What Is Adversarial ML? A Practitioner's Primer

Adversarial machine learning is the study of attacks against ML systems and the defenses that resist them. The term covers a family of techniques that manipulate either the model’s inputs, its training data, or the inference queries made against it — sometimes all three. For practitioners running ML in production, understanding the taxonomy is not academic. Each attack class has different preconditions, different mitigations, and lands in a different part of your threat model.

This is the primer we wish existed when we first needed it.

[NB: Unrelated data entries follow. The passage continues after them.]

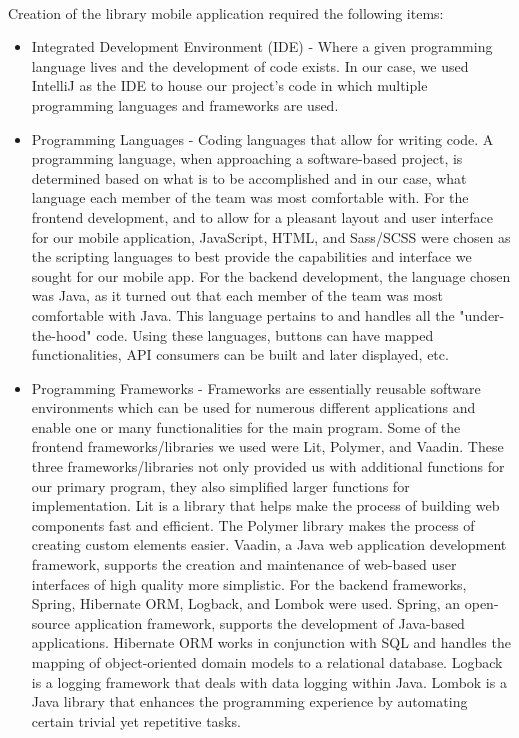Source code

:     \paragraph{}
    Creation of the library mobile application required the following items:
    \begin{itemize}
        \item Integrated Development Environment (IDE) - Where a given programming language lives and the development of code exists. In our case, we used IntelliJ as the IDE to house our project's code in which multiple programming languages and frameworks are used.
        
        \item Programming Languages - Coding languages that allow for writing code. A programming language, when approaching a software-based project, is determined based on what is to be accomplished and in our case, what language each member of the team was most comfortable with. For the frontend development, and to allow for a pleasant layout and user interface for our mobile application, JavaScript, HTML, and Sass/SCSS were chosen as the scripting languages to best provide the capabilities and interface we sought for our mobile app. For the backend development, the language chosen was Java, as it turned out that each member of the team was most comfortable with Java. This language pertains to and handles all the "under-the-hood" code. Using these languages, buttons can have mapped functionalities, API consumers can be built and later displayed, etc. 
        
        \item Programming Frameworks - Frameworks are essentially reusable software environments which can be used for numerous different applications and enable one or many functionalities for the main program. Some of the frontend frameworks/libraries we used were Lit, Polymer, and Vaadin. These three frameworks/libraries not only provided us with additional functions for our primary program, they also simplified larger functions for implementation. Lit is a library that helps make the process of building web components fast and efficient. The Polymer library makes the process of creating custom elements easier. Vaadin, a Java web application development framework, supports the creation and maintenance of web-based user interfaces of high quality more simplistic. For the backend frameworks, Spring, Hibernate ORM, Logback, and Lombok were used. Spring, an open-source application framework, supports the development of Java-based applications. Hibernate ORM works in conjunction with SQL and handles the mapping of object-oriented domain models to a relational database. Logback is a logging framework that deals with data logging within Java. Lombok is a Java library that enhances the programming experience by automating certain trivial yet repetitive tasks.
    \end{itemize}
    \newpage
    
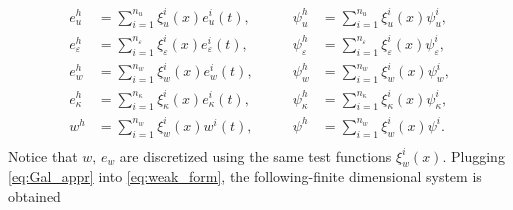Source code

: \documentclass{ifacconf}
\begin{document}
\begin{equation}\label{eq:Gal_appr}
\begin{aligned}
	e_u^h &= \sum_{i=1}^{n_u} \xi_u^i(x) e_u^i(t), \\
	e_\varepsilon^h &= \sum_{i=1}^{n_\varepsilon} \xi_\varepsilon^i(x) e_\varepsilon^i(t), \\
	e_w^h &= \sum_{i=1}^{n_w} \xi_w^i(x) e_w^i(t), \\
	e_\kappa^h &= \sum_{i=1}^{n_\kappa} \xi_\kappa^i(x) e_\kappa^i(t), \\
	w^h &= \sum_{i=1}^{n_w} \xi_w^i(x) w^i(t), \\
\end{aligned} \qquad 
\begin{aligned}
	\psi_u^h &= \sum_{i=1}^{n_u} \xi_u^i(x) \psi_u^i, \\
	\psi_\varepsilon^h &= \sum_{i=1}^{n_\varepsilon} \xi_\varepsilon^i(x) \psi_\varepsilon^i, \\
	\psi_w^h &= \sum_{i=1}^{n_w} \xi_w^i(x) \psi_w^i, \\
    \psi_\kappa^h &= \sum_{i=1}^{n_\kappa} \xi_\kappa^i(x) \psi_\kappa^i, \\
	\psi^h &= \sum_{i=1}^{n_w} \xi_w^i(x) \psi^i. \\
\end{aligned}
\end{equation}
Notice that $w, \, e_w$ are discretized using the same test functions 
$\xi_w^i(x)$. Plugging \eqref{eq:Gal_appr} into \eqref{eq:weak_form}, the following-finite dimensional system is obtained
\end{document}
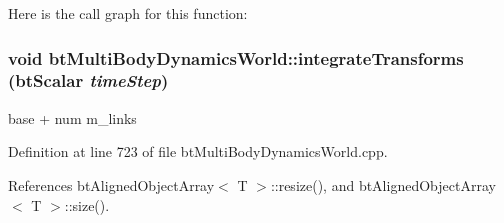 Here is the call graph for this function:\hypertarget{classbt_multi_body_dynamics_world_6abe9896c6178b8d5bebdbca53fa7a74}{
\subsubsection[integrateTransforms]{\setlength{\rightskip}{0pt plus 5cm}void btMultiBodyDynamicsWorld::integrateTransforms (btScalar {\em timeStep})}}
\label{classbt_multi_body_dynamics_world_6abe9896c6178b8d5bebdbca53fa7a74}




base + num m\_\-links 

Definition at line 723 of file btMultiBodyDynamicsWorld.cpp.

References btAlignedObjectArray$<$ T $>$::resize(), and btAlignedObjectArray$<$ T $>$::size().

The Attack Surface: Where ML Is Different

Traditional software vulnerabilities live in code. A buffer overflow exploits a specific implementation bug and is fixed by patching that bug. Adversarial ML attacks often exploit fundamental properties of how models learn and generalize — properties that survive code changes and model retraining. That makes them structurally different from most of what appears in a CVE feed.

NIST’s AI.100-2 taxonomy ↗ organizes ML attacks along two axes: the phase of the ML lifecycle they target, and the attacker’s level of access to the model. The four primary attack categories are evasion, poisoning, inference, and abuse.

Evasion Attacks

Evasion attacks occur post-deployment. The model is already trained and running. The attacker crafts inputs specifically designed to cause misclassification or unexpected output without modifying the model itself.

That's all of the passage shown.